2. On a first appearance before the city council, a three-day liquor license suspension is the presumptive penalty for sale of an alcoholic beverage to an underage person, and a two-day liquor license suspension is the presumptive penalty for failure to take reasonable steps to stop a person from leaving the premises with an alcoholic beverage. Cannon Falls, Minn., Ordinances § 5.02(E)(5)(b)(3), (a) (1999). To justify a six-day suspension as a presumptive penalty, Cannon Falls had the burden of proving that the current appearance before the city council was Peeler’s second appearance. See Johnson v. Minnesota Dep’t of Human Services, 565 N.W.2d 453, 458 (Minn. App. 1997) (stating burden of proof applicable to civil cases applies to agency’s quasi-judicial decision); Zawels v. Edutronics, Inc., 520 N.W.2d 520, 523 (Minn. App. 1994) (“in ordinary civil action plaintiff has burden of proving every essential element of case”) (citing Carpenter v. Nelson, 257 Minn. 424, 427, 101 N.W.2d 918, 921 (1960); see also Sabes, 265 Minn. at 177, 120 N.W.2d at 878-79 (rejecting argument that city failed to satisfy its burden of proving violation of liquor licensing statute).

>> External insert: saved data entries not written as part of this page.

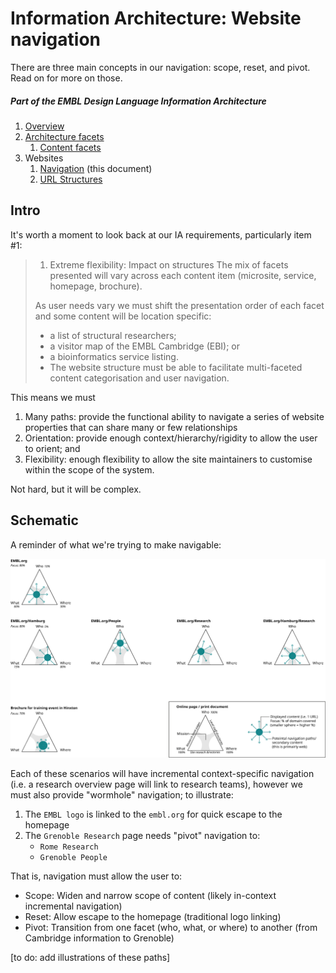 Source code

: # Information Architecture: Website navigation

There are three main concepts in our navigation: scope, reset, and pivot. Read on for more on those.

##### Part of the EMBL Design Language Information Architecture
1. [Overview](https://github.com/EMBL-Design-Language/Information-Architecture)
1. [Architecture facets](https://github.com/EMBL-Design-Language/Information-Architecture/blob/master/facets-architecture.md)
    1. [Content facets](https://github.com/EMBL-Design-Language/Information-Architecture/blob/master/facets-content.md)
1. Websites
    1. [Navigation](https://github.com/EMBL-Design-Language/Information-Architecture/blob/master/website-navigation.md) (this document)
    1. [URL Structures](https://github.com/EMBL-Design-Language/Information-Architecture/blob/master/website-url-structure.md)

## Intro
It's worth a moment to look back at our IA requirements, particularly item #1:
> 1. Extreme flexibility: Impact on structures
> The mix of facets presented will vary across each content item (microsite, service, homepage, brochure).
>
> As user needs vary we must shift the presentation order of each facet and some content will be location specific:
> - a list of structural researchers;
> - a visitor map of the EMBL Cambridge (EBI); or
> - a bioinformatics service listing.
> - The website structure must be able to facilitate multi-faceted content categorisation and user navigation.

This means we must
1. Many paths: provide the functional ability to navigate a series of website properties that can share many or few relationships
2. Orientation: provide enough context/hierarchy/rigidity to allow the user to orient; and
3. Flexibility: enough flexibility to allow the site maintainers to customise within the scope of the system.

Not hard, but it will be complex.

## Schematic

A reminder of what we're trying to make navigable:

<img src="https://raw.githubusercontent.com/EMBL-Design-Language/Information-Architecture/master/assets/ia-map-v3.png"/>

Each of these scenarios will have incremental context-specific navigation (i.e. a research overview page will link to research teams), however we must also provide "wormhole" navigation; to illustrate:
1. The `EMBL logo` is linked to the `embl.org` for quick escape to the homepage
2. The `Grenoble Research` page needs "pivot" navigation to:
    - `Rome Research`
    - `Grenoble People`

That is, navigation must allow the user to:
- Scope: Widen and narrow scope of content (likely in-context incremental navigation)
- Reset: Allow escape to the homepage (traditional logo linking)
- Pivot: Transition from one facet (who, what, or where) to another (from Cambridge information to Grenoble)

[to do: add illustrations of these paths]
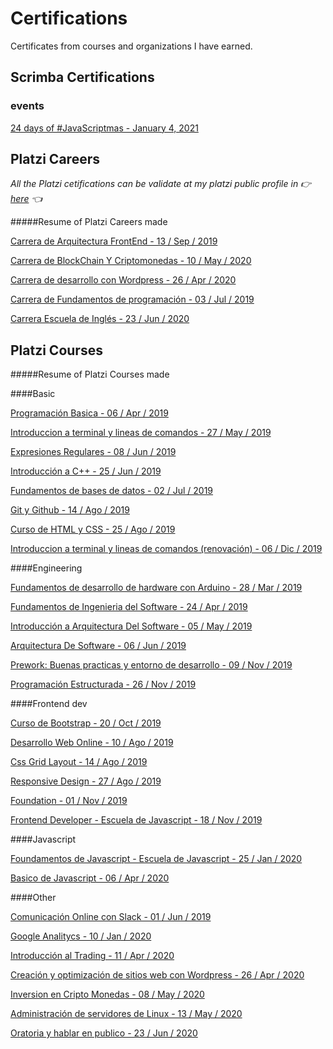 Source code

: # Certifications

Certificates from courses and organizations I have earned.

## Scrimba Certifications

### events

[24 days of #JavaScriptmas - January 4, 2021](https://scrimba.com/certificate/uzNgR5U3/gadventcalendar)

## Platzi Careers

*All the Platzi cetifications can be validate at my platzi public profile in 👉 [here](https://platzi.com/p/durbonca/) 👈*

#####Resume of Platzi Careers made

[Carrera de Arquitectura FrontEnd - 13 / Sep / 2019](https://github.com/durbonca/Certifications/blob/main/Platzi/carrers/diploma-arquitecto.pdf)

[Carrera de BlockChain Y Criptomonedas - 10 / May / 2020](https://github.com/durbonca/Certifications/blob/main/Platzi/carrers/diploma-arquitecto.pdf)

[Carrera de desarrollo con Wordpress - 26 / Apr / 2020](https://github.com/durbonca/Certifications/blob/main/Platzi/carrers/diploma-desarrollo-wordpress%20(2).pdf) 

[Carrera de Fundamentos de programación - 03 / Jul / 2019](https://github.com/durbonca/Certifications/blob/main/Platzi/carrers/diploma-fundamentos-programacion.pdf)

[Carrera Escuela de Inglés - 23 / Jun / 2020](https://github.com/durbonca/Certifications/blob/main/Platzi/carrers/diploma-idioma-ingles.pdf)

## Platzi Courses

#####Resume of Platzi Courses made

####Basic

[Programación Basica - 06 / Apr / 2019 ](https://github.com/durbonca/Certifications/blob/main/Platzi/courses/diploma-programacion-basica.pdf)

[Introduccion a terminal y lineas de comandos - 27 / May / 2019 ](https://github.com/durbonca/Certifications/blob/main/Platzi/courses/diploma-terminal-2019.pdf)

[Expresiones Regulares - 08 / Jun / 2019 ](https://github.com/durbonca/Certifications/blob/main/Platzi/courses/diploma-expresiones-regulares.pdf)

[Introducción a C++ - 25 / Jun / 2019 ](https://github.com/durbonca/Certifications/blob/main/Platzi/courses/diploma-c-plus-plus.pdf)

[Fundamentos de bases de datos - 02 / Jul / 2019 ](https://github.com/durbonca/Certifications/blob/main/Platzi/courses/diploma-bd.pdf)

[Git y Github - 14 / Ago / 2019 ](https://github.com/durbonca/Certifications/blob/main/Platzi/courses/diploma-git-github.pdf)

[Curso de HTML y CSS - 25 / Ago / 2019 ](https://github.com/durbonca/Certifications/blob/main/Platzi/courses/diploma-html-css.pdf)

[Introduccion a terminal y lineas de comandos (renovación) - 06 / Dic / 2019 ](https://github.com/durbonca/Certifications/blob/main/Platzi/courses/diploma-terminal.pdf)

####Engineering

[Fundamentos de desarrollo de hardware con Arduino - 28 / Mar / 2019 ](https://github.com/durbonca/Certifications/blob/main/Platzi/courses/diploma-fundamentos-arduino.pdf)

[Fundamentos de Ingenieria del Software - 24 / Apr / 2019 ](https://github.com/durbonca/Certifications/blob/main/Platzi/courses/diploma-ingenieria.pdf)

[Introducción a Arquitectura Del Software - 05 / May / 2019](https://github.com/durbonca/Certifications/blob/main/Platzi/courses/diploma-arquitectura-software.pdf)

[Arquitectura De Software - 06 / Jun / 2019 ](https://github.com/durbonca/Certifications/blob/main/Platzi/courses/diploma-pro-arquitectura.pdf)

[Prework: Buenas practicas y entorno de desarrollo - 09 / Nov / 2019 ](https://github.com/durbonca/Certifications/blob/main/Platzi/courses/diploma-prework.pdf)

[Programación Estructurada - 26 / Nov / 2019](https://github.com/durbonca/Certifications/blob/main/Platzi/courses/diploma-programacion-estructurada.pdf)

####Frontend dev

[Curso de Bootstrap - 20 / Oct / 2019 ](https://github.com/durbonca/Certifications/blob/main/Platzi/courses/diploma-bootstrap.pdf)

[Desarrollo Web Online - 10 / Ago / 2019 ](https://github.com/durbonca/Certifications/blob/main/Platzi/courses/diploma-html5-css3.pdf)

[Css Grid Layout  - 14 / Ago / 2019 ](https://github.com/durbonca/Certifications/blob/main/Platzi/courses/diploma-css-grid-layout.pdf)

[Responsive Design - 27 / Ago / 2019 ](https://github.com/durbonca/Certifications/blob/main/Platzi/courses/diploma-responsive-design.pdf)

[Foundation - 01 / Nov / 2019 ](https://github.com/durbonca/Certifications/blob/main/Platzi/courses/diploma-foundation.pdf)

[Frontend Developer - Escuela de Javascript - 18 / Nov / 2019 ](https://github.com/durbonca/Certifications/blob/main/Platzi/courses/diploma-frontend-developer.pdf)

####Javascript

[Foundamentos de Javascript - Escuela de Javascript - 25 / Jan / 2020 ](https://github.com/durbonca/Certifications/blob/main/Platzi/courses/diploma-fundamentos-javascript.pdf)

[Basico de Javascript -  06 / Apr / 2020](https://github.com/durbonca/Certifications/blob/main/Platzi/courses/diploma-basico-javascript.pdf)

####Other

[Comunicación Online con Slack - 01 / Jun / 2019 ](https://github.com/durbonca/Certifications/blob/main/Platzi/courses/diploma-slack-2018.pdf)

[Google Analitycs - 10 / Jan / 2020 ](https://github.com/durbonca/Certifications/blob/main/Platzi/courses/diploma-google-analytics.pdf)

[Introducción al Trading - 11 / Apr / 2020 ](https://github.com/durbonca/Certifications/blob/main/Platzi/courses/diploma-trading-basico.pdf)

[Creación y optimización de sitios web con Wordpress - 26 / Apr / 2020 ](https://github.com/durbonca/Certifications/blob/main/Platzi/courses/diploma-seo-wordpress.pdf)

[Inversion en Cripto Monedas - 08 / May / 2020 ](https://github.com/durbonca/Certifications/blob/main/Platzi/courses/diploma-inversion-criptomonedas.pdf)

[Administración de servidores de Linux - 13 / May / 2020 ](https://github.com/durbonca/Certifications/blob/main/Platzi/courses/diploma-linux.pdf)

[Oratoria y hablar en publico - 23 / Jun / 2020 ](https://github.com/durbonca/Certifications/blob/main/Platzi/courses/diploma-hablar-en-publico.pdf) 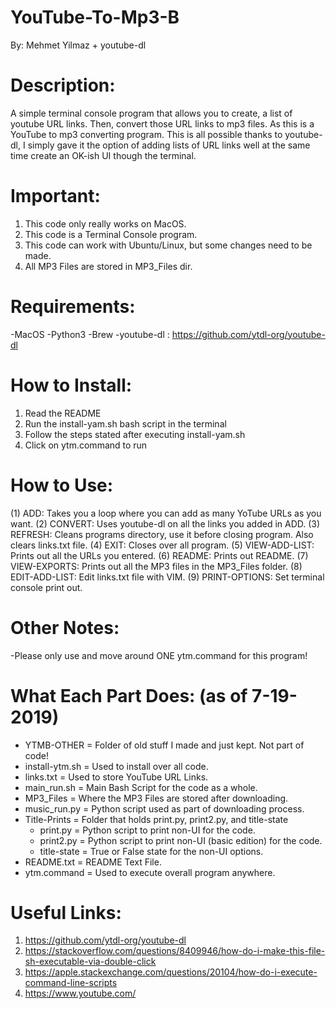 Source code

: # YouTube-To-Mp3-B
By: Mehmet Yilmaz + youtube-dl

# Description:
A simple terminal console program that allows you to create,
a list of youtube URL links. Then, convert those URL links
to mp3 files. As this is a YouTube to mp3 converting program.
This is all possible thanks to youtube-dl, I simply gave it
the option of adding lists of URL links well at the same time
create an OK-ish UI though the terminal.

# Important:
1) This code only really works on MacOS.
2) This code is a Terminal Console program.
3) This code can work with Ubuntu/Linux, but some
   changes need to be made.
4) All MP3 Files are stored in MP3_Files dir.

# Requirements:
  -MacOS
  -Python3
  -Brew
  -youtube-dl  :  https://github.com/ytdl-org/youtube-dl

# How to Install:
1) Read the README
2) Run the install-yam.sh bash script in the terminal
3) Follow the steps stated after executing install-yam.sh
4) Click on ytm.command to run

# How to Use:
(1) ADD:           Takes you a loop where you can add as many YoTube URLs as you want.
(2) CONVERT:       Uses youtube-dl on all the links you added in ADD.
(3) REFRESH:       Cleans programs directory, use it before closing program. Also clears links.txt file.
(4) EXIT:          Closes over all program.
(5) VIEW-ADD-LIST: Prints out all the URLs you entered.
(6) README:        Prints out README.
(7) VIEW-EXPORTS:  Prints out all the MP3 files in the MP3_Files folder.
(8) EDIT-ADD-LIST: Edit links.txt file with VIM.
(9) PRINT-OPTIONS: Set terminal console print out.

# Other Notes:
  -Please only use and move around ONE ytm.command for this program!

# What Each Part Does: (as of 7-19-2019)
- YTMB-OTHER      = Folder of old stuff I made and just kept. Not part of code!
- install-ytm.sh  = Used to install over all code.
- links.txt       = Used to store YouTube URL Links.
- main_run.sh     = Main Bash Script for the code as a whole.
- MP3_Files       = Where the MP3 Files are stored after downloading.
- music_run.py    = Python script used as part of downloading process.
- Title-Prints    = Folder that holds print.py, print2.py, and title-state
   - print.py        = Python script to print non-UI for the code.
   - print2.py       = Python script to print non-UI (basic edition) for the code.
   - title-state     = True or False state for the non-UI options.
- README.txt      = README Text File.
- ytm.command	 = Used to execute overall program anywhere.

# Useful Links:
1) https://github.com/ytdl-org/youtube-dl
2) https://stackoverflow.com/questions/8409946/how-do-i-make-this-file-sh-executable-via-double-click
3) https://apple.stackexchange.com/questions/20104/how-do-i-execute-command-line-scripts
4) https://www.youtube.com/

Peeler’s appeared before the city council in August 1998 and received a warning for violating liquor laws or ordinances, but, at that time, Peeler’s was still operating under a county liquor license. Cannon Falls Ordinance § 5.02(5)(e) defines a subsequent appearance as “a second, third or fourth appearance before the Council by the same licensee.” A licensee is defined as an “applicant who, pursuant to his/her approved application, holds a valid, current, unexpired license from the City for carrying on the business stated therein,” and a license is defined as a “document, issued by the City, to an applicant permitting him/her to carry on and transact the business stated therein.” Cannon Falls Ordinance § 5.01(3), (4).
The record contains no evidence showing that Peeler’s county liquor license became a city liquor license upon or after annexation. The record shows that Peeler’s did not obtain a liquor license from the city until November 1998. Therefore, Peeler’s current appearance before the city council does not fall within the definition of subsequent appearance set forth in Cannon Falls Ordinance § 5.02(5)(e).
Cannon Falls argues that the six-day suspension can, alternatively, be upheld under the city council’s discretionary authority to depart from the presumptive penalty. Cannon Falls Ordinance § 5.02.(E)(5)(a) provides that the city council may deviate from the presumptive penalty in an individual case if substantial reasons exist supporting deviation and requires the council to provide written findings to support a deviation from the presumptive penalty. Cannon Falls did not make this argument before the city council and in the absence of written findings that argument necessarily fails on appeal. See Dear v. Minneapolis Fire Dep’t Relief Ass’n, 481 N.W.2d 69, 73 (Minn. App. 1992) (making factual findings is an administrative body’s obligation and not an appellate court function, so this court need not consider issues not raised before an administrative body), aff’d as modified, 485 N.W.2d 145 (Minn. 1992). Accordingly, consistent with counsels’ representations during oral argument, we modify the suspension of Peeler’s liquor license to five days, three days for the sale of an alcoholic beverage to a minor and two days for failing to take reasonable steps to stop a person from leaving the premises with an alcoholic beverage.
Affirmed as modified.
* Retired judge of the district court, serving as judge of the Minnesota Court of Appeals by appointment pursuant to Minn. Const. art. VI, § 10.